KBRV
- Soda Springs, Idaho; United States;
- Frequency: 800 kHz
- Branding: "KBRV The Bear"

Programming
- Format: Classic Country

Ownership
- Owner: Val Cook; (Old West Media, Inc.);
- Sister stations: KNYN, KADQ-FM, KACH

History
- First air date: 1957 (at 540)
- Former frequencies: 540 kHz (1953–1967) 790 kHz (1967–2013)

Technical information
- Licensing authority: FCC
- Facility ID: 17437
- Class: D
- Power: 10,000 watts day 150 watts night
- Transmitter coordinates: 42°38′39″N 111°36′41″W﻿ / ﻿42.64417°N 111.61139°W
- Translators: K292AR 106.3 Soda Springs K224EJ 92.7 Montpelier

Links
- Public license information: Public file; LMS;
- Website: Official Website

= KBRV =

KBRV (800 AM) is a radio station broadcasting a country music format. Licensed to Soda Springs, Idaho, United States, the station is currently owned by Val Cook, through licensee Old West Media, Inc. The station's main studios are in Evanston, Wyoming.

KBRV began broadcasting on 540 kHz in 1957.
The station was owned by J.C. Wallentine, doing business as Caribou Broadcasting Company, and transmitting with 500 watts during the day.
The transmitter for the station was half a mile south-southwest of Soda Springs. The studios were located at 88 West 2nd South in Soda Springs.

On June 2, 1967, after moving to 790, the power was upgraded to 5,000 watts.
The station was sold in the 1970s to Baker Radio Group for $100,000 and was listed as a daytimer.
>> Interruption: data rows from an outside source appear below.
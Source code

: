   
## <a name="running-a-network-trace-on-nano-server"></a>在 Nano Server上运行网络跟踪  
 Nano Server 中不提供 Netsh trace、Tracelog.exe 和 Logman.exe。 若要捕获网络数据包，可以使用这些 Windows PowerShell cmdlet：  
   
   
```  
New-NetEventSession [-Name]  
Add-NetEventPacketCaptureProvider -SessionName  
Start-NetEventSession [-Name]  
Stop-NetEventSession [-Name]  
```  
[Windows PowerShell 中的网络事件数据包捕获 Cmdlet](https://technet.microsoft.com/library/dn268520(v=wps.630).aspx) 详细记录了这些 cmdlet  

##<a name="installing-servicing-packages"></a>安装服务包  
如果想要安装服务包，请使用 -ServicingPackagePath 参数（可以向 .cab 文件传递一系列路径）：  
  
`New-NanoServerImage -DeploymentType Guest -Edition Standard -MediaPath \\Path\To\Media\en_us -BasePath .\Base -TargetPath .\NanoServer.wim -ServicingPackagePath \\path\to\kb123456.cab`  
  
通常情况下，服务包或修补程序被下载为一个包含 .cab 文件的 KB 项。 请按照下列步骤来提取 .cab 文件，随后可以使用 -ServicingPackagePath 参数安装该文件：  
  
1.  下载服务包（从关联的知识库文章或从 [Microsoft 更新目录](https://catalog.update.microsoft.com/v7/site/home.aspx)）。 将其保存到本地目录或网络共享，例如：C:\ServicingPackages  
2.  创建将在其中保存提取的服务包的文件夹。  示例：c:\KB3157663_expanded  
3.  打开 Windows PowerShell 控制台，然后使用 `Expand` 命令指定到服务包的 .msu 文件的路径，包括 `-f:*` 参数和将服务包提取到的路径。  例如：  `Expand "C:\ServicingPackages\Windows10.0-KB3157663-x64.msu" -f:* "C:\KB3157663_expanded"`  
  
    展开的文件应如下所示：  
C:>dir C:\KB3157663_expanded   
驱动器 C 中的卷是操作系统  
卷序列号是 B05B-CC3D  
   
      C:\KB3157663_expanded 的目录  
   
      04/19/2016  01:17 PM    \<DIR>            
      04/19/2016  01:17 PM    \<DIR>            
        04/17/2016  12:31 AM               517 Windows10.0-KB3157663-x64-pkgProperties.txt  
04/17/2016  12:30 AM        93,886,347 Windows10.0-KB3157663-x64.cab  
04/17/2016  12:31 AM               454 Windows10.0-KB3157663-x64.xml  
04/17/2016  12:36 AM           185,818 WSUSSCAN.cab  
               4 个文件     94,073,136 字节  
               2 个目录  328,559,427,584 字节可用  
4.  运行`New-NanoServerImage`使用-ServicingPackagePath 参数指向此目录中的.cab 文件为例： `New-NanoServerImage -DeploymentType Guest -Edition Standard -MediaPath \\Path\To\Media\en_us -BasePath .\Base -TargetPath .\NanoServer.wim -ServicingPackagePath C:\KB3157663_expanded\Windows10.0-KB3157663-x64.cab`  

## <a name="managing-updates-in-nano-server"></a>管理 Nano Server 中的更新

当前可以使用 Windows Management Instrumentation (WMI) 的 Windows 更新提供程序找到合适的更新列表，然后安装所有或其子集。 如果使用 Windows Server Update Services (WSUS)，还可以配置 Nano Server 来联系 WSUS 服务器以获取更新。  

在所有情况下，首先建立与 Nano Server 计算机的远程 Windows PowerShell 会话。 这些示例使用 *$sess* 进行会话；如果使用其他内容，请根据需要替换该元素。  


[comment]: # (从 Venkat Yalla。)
The station changed frequencies to 790 kHz in 1966 and moved again to 800 kHz around 2012. At the time, the station's transmitter on 790 had stopped working, and the station was already expecting delivery of a new transmitter, so a silent special temporary authority was applied for.

In 2001, Caribou Broadcasters sold the station.

In the early 2000s while at 790, the station carried a Contemporary Christian format simulcast with KRTK 1490 in Chubbuck, Idaho.

When the station was sold to Old West Media in 2015, the format flipped to classic country. It joins sister stations KNYN, and KADQ, both in Evanston, Wyoming. Owner Val Cook also owns KASL in Newcastle, Wyoming.